Then there is Fire in the Lake, and it all blows apart in an instant.
Vietnam, The African Queen, the no-neck jock bullying my spastic friend, the girls who were my friends who'd been raped or molested. Christmas, the conventional religious hypocrisy of my family, Dostoevsky, three older girls at Windansea, brown rice at the Ché, the rebel books at Groundwork. Anarchism, rebellion, revolution. "What are you rebelling against?" "Whataya got?"
So that I hurl myself into it with the energy of conversion experience. Go reds, smash state! Can't tell you what the state is, exactly, but smashing it sounds like a start.

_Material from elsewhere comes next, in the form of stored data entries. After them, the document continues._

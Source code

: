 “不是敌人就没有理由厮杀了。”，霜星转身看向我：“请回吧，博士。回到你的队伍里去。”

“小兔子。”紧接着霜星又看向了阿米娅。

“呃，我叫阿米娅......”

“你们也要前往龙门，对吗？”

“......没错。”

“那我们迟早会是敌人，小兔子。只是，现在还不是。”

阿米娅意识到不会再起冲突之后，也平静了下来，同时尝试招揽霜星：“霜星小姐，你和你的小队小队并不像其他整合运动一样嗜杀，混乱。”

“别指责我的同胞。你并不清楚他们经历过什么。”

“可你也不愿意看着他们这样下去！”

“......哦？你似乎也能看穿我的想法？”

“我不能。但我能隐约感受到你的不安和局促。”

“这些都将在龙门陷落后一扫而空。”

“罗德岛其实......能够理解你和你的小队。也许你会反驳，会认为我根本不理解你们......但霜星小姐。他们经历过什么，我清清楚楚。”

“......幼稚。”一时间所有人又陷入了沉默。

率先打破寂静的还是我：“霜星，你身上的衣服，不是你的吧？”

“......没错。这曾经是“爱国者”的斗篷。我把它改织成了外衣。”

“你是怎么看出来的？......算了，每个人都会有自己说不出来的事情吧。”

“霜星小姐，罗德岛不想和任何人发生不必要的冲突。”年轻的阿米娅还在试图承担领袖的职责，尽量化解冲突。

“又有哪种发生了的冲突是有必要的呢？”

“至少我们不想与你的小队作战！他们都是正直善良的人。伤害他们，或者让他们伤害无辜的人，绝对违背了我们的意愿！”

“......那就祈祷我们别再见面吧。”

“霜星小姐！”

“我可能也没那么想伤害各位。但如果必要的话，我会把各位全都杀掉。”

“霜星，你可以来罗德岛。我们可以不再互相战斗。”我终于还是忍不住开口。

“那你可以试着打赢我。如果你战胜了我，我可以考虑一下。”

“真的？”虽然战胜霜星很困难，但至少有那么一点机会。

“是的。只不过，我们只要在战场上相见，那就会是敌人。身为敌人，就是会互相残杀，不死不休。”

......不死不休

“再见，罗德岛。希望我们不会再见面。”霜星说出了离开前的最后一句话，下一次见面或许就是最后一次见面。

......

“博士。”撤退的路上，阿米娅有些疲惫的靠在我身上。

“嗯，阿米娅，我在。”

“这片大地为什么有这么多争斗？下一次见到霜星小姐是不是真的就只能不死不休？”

The war is nearly over but there is still the need for amnesty for resisters. There's a revolutionary movement to support in Nicaragua, horrible regimes to oppose in El Salvador, Guatemala, and South Africa. There are books to read, slogans to understand. Years of lost time to make up.
I do my high school history project on Vietnam. Fire in the Lake and The Pentagon Papers. The lies, the betrayal of democracy, the heroism of the students and the clergy and the soldiers who resisted. I start talking to people. There's a custodian at Clairemont High who served time for draft resistance. He plugs me in to his network, I meet ex-soldiers active in Vietnam Veterans Against the War. I take organizing seminars among the movements at UCSD, sign up for study groups through Groundwork. I begin reading lots and lots and lots of books.
I drop the drugs. For a couple of years I don't even drink beer. I'm busy.
I tell my mother, I'm going to apply to UCSD. She's ecstatic. Then I tell her not for a year. I'm taking a gap year, where I'll sit in my room or the park or the bowling alley reading all the books I've neglected since grammar school. All of them. She doesn't get a vote. I think she takes it as more good than bad.
Emotionally I'm bifurcated. I'm manic with study, yet I'm also bottoming out with depression, now exacerbated by what therapy teaches me years later is my primary trigger, loneliness. I'm alone in my room with my books and my notebooks and my colored marker pens. Learning, catching up, stumbling in darkness.
My friend, the older woman who becomes my mentor through this period, gives me hope. We meet at the Society of Creative Anachronism, where I make spending money shooting photos of the costumes. She likes me, she's kind to me, we hang together in the mountains and we sneak into Monty Python movies, dead broke. As my brain slowly awakens my spirits even more slowly rise, so that after my gap year I at least feel — if not at all recovered — perhaps better prepared.